THE PALE OF SETTLEMENT
Pogroms are almost universally regarded as a typically Russian phenomenon even though nearly all the "Russian" pogroms of the late nineteenth and early twentieth centuries occurred outside Russia, in Ukraine or Bessarabia (modern Moldova). (1) These, together with Byelorussia (apparently not so badly affected in the nineteenth century), made up the 'Pale of Settlement', previously, as we've seen in earlier articles, the areas of Poland that were incorporated into the Russian Empire in the eighteenth century. Jews had been excluded from Russia proper ('Great Russia') since the sixteenth century, though by the late nineteenth century exceptions were made for certain legally defined categories of the wealthier or more educated Jews. The 'Jewish problem', however, endlessly discussed by Russian government officials throughout the nineteenth century, had turned on the relations between Jews and peasants in the Pale. On the one hand Jews were blamed for exploiting the peasants and contributing to their misery (as argued in the Derzhavin memorandum, discussed in the last article in this series). On the other hand, Jews - as traders, craftsmen, estate managers, not just as distillers and tavern-keepers - were regarded as providing services that were essential to the wellbeing of the peasantry.

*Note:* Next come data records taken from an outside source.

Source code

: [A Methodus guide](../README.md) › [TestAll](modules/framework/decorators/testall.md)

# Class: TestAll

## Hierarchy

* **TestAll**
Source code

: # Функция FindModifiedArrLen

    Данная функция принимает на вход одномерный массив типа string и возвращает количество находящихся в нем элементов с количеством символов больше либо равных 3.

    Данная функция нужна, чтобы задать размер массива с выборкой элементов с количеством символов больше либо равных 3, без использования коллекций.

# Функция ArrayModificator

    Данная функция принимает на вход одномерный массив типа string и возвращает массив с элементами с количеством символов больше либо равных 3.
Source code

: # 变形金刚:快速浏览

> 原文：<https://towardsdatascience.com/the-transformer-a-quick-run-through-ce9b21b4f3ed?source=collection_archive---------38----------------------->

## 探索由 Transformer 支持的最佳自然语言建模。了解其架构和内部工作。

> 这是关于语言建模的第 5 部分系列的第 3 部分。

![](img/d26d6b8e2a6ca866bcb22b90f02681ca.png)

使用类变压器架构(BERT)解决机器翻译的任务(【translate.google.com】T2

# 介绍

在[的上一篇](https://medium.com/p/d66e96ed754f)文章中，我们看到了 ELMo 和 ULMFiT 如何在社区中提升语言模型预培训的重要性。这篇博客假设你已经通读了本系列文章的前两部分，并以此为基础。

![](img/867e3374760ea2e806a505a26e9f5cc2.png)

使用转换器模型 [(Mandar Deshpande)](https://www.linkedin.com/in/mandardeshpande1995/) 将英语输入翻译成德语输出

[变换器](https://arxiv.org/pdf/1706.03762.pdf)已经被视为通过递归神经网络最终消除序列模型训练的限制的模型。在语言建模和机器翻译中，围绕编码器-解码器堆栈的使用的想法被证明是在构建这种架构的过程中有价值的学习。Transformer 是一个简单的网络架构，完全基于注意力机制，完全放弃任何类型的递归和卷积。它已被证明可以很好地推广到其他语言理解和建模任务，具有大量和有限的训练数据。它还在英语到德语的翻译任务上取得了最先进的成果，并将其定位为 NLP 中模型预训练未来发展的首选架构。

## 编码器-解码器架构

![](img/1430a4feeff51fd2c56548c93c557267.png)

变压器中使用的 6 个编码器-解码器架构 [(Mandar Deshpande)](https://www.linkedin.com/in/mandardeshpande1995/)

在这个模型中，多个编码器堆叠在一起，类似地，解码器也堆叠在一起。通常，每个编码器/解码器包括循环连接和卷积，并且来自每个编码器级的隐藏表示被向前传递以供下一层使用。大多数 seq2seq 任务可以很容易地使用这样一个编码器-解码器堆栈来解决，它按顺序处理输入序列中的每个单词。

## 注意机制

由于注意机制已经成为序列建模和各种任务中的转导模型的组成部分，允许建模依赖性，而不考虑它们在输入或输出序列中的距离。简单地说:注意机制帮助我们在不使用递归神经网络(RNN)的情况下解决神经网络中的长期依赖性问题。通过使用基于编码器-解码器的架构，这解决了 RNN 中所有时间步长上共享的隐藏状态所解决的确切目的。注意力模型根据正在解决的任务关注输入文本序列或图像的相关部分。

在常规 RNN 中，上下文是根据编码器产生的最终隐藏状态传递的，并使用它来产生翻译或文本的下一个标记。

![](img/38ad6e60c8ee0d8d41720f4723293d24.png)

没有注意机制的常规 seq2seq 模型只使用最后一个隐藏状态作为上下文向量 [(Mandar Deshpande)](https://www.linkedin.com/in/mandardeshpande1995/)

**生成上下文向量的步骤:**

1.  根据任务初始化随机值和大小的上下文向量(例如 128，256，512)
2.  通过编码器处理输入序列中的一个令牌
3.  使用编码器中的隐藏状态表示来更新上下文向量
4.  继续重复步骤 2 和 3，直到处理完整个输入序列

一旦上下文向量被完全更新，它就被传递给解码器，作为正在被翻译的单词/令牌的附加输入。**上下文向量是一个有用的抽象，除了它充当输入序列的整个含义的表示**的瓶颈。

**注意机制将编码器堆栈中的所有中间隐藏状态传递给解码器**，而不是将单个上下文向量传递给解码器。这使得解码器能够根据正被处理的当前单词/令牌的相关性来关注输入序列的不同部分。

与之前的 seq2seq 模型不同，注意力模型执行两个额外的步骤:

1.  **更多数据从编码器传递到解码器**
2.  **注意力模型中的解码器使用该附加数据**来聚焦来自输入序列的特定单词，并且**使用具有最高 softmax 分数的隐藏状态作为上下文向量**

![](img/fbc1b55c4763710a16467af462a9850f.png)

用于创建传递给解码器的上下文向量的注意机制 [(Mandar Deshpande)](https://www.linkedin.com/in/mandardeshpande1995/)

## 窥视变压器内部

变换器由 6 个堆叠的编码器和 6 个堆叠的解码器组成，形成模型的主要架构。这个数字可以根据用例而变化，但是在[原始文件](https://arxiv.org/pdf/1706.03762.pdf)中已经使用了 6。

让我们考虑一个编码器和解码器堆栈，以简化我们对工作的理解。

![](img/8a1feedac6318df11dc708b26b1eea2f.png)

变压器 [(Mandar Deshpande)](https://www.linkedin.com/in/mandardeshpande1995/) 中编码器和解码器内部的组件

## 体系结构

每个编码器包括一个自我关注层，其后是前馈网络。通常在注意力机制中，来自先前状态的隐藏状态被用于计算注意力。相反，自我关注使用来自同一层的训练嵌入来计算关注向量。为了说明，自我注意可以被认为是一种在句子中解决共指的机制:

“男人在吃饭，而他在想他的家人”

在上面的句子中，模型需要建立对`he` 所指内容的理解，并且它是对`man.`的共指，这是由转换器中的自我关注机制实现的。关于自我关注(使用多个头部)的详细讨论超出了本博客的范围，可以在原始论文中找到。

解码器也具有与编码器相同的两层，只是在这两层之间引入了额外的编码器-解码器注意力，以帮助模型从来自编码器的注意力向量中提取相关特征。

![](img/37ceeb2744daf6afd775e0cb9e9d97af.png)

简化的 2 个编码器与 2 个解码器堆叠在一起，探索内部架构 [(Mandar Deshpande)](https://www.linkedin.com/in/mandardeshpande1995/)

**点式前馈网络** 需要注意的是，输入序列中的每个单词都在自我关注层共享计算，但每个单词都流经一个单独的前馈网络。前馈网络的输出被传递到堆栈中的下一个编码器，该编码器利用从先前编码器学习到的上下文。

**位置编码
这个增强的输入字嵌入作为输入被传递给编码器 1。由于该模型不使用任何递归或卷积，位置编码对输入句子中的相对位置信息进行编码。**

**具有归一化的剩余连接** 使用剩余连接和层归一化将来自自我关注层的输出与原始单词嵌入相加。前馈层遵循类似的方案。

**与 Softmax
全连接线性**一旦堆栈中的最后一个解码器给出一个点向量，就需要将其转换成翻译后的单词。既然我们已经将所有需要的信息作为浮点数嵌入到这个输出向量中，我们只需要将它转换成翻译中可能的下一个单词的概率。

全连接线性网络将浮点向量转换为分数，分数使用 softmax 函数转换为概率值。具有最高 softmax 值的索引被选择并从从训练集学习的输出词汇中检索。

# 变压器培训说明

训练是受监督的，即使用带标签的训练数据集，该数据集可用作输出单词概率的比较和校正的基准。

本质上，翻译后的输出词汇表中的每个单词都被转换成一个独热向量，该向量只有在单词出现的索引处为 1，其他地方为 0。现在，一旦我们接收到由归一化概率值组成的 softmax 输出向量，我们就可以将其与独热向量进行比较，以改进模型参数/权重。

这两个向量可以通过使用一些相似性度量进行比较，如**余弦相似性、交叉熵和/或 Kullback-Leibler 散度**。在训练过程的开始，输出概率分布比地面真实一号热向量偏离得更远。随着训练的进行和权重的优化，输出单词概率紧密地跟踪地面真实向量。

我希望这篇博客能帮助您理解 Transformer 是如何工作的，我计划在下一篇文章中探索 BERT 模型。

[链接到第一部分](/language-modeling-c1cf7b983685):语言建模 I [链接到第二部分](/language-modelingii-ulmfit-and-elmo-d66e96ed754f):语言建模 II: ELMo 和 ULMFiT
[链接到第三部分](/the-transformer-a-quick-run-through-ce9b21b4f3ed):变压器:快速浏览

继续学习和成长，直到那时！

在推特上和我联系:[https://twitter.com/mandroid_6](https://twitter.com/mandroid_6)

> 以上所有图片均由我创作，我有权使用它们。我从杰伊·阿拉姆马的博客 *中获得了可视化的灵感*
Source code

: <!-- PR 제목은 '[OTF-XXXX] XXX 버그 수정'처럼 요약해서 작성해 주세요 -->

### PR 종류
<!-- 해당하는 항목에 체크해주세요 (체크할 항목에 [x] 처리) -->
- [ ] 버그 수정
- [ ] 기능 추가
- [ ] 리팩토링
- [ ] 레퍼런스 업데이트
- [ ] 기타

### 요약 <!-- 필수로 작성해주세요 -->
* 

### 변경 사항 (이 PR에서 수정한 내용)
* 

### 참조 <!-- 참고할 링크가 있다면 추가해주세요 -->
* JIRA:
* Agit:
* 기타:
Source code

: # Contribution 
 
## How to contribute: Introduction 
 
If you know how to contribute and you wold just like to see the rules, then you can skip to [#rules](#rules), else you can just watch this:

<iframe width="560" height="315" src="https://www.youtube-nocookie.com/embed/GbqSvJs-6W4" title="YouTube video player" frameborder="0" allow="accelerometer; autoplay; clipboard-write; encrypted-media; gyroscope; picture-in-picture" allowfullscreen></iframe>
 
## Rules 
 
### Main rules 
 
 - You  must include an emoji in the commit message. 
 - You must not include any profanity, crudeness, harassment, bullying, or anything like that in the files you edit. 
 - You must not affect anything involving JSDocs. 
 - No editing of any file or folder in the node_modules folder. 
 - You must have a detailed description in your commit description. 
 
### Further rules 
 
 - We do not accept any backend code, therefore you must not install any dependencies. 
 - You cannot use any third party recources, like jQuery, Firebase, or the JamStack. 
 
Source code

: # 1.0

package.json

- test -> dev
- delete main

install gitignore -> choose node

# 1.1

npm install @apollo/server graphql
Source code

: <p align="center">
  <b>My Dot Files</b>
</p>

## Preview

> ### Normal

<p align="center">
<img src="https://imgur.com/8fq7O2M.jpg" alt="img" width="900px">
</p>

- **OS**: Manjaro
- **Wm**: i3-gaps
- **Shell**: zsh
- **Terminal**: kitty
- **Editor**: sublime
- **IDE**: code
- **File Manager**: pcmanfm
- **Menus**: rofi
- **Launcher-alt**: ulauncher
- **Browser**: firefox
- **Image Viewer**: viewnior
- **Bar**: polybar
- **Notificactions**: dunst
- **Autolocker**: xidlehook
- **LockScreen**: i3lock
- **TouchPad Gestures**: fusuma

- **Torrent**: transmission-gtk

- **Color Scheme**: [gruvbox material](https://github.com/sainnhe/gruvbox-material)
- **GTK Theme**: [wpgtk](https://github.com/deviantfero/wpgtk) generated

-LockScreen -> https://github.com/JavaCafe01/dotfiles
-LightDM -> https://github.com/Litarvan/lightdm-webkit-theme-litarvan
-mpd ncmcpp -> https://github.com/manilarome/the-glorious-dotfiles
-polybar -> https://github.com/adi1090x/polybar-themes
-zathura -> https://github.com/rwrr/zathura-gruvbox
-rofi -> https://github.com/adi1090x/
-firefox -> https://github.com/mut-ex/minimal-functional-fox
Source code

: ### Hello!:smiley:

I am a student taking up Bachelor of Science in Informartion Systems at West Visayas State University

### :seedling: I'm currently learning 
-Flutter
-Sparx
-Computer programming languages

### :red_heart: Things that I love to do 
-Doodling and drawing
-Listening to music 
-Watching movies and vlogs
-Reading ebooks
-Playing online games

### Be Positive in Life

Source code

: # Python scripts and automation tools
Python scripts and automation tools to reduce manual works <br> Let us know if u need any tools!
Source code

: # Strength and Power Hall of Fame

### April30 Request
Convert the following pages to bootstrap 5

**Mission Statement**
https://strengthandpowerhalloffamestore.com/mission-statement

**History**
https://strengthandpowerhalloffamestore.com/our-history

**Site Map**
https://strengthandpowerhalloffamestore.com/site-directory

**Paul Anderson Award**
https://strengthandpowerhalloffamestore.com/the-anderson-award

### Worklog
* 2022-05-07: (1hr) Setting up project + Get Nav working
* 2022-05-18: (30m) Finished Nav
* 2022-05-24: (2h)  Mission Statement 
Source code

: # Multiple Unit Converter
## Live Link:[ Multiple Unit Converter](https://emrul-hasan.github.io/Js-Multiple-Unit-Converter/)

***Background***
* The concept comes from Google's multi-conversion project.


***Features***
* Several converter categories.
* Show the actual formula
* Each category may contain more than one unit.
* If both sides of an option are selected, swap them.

(1) Up to the twentieth century Ukraine was often referred to as 'Little Russia.'
The Russian Empire had inherited from Poland an extraordinary system in which the three main rural classes consisted of three different and fairly well defined religious/racial groups - Polish Catholic landlords, Ukrainian; Byelorussian, Bessarabian Orthodox peasants; Jewish middlemen. For all the vagaries of the constantly changing restrictions put on their activities, the Jews were, relative to the peasant serfs, an element of freedom, able to move more freely and freer to choose their own economic activity. Thus Solzhenitsyn can say, talking about the very early days of their incorporation into the Empire:
'It should be pointed out that the Jews were thus given equal rights not only in contrast to Poland, but also earlier than in France or the German states. (Under Frederick the Great the Jews suffered great limitations.) Indeed Jews in Russia had from the beginning the freedom that Russian peasants were only granted 80 years later. Paradoxically, the Jews gained greater freedom than even the Russian merchants and tradesmen. The latter had to live exclusively in the cities, while in contrast the Jewish population could "live in colonisations in the country and distill liquor." "Although the Jews dwelt in clusters not only in the city but also in the villages, they were counted as part of the city contingent — inclusive of merchant and townsmen classes."' (2)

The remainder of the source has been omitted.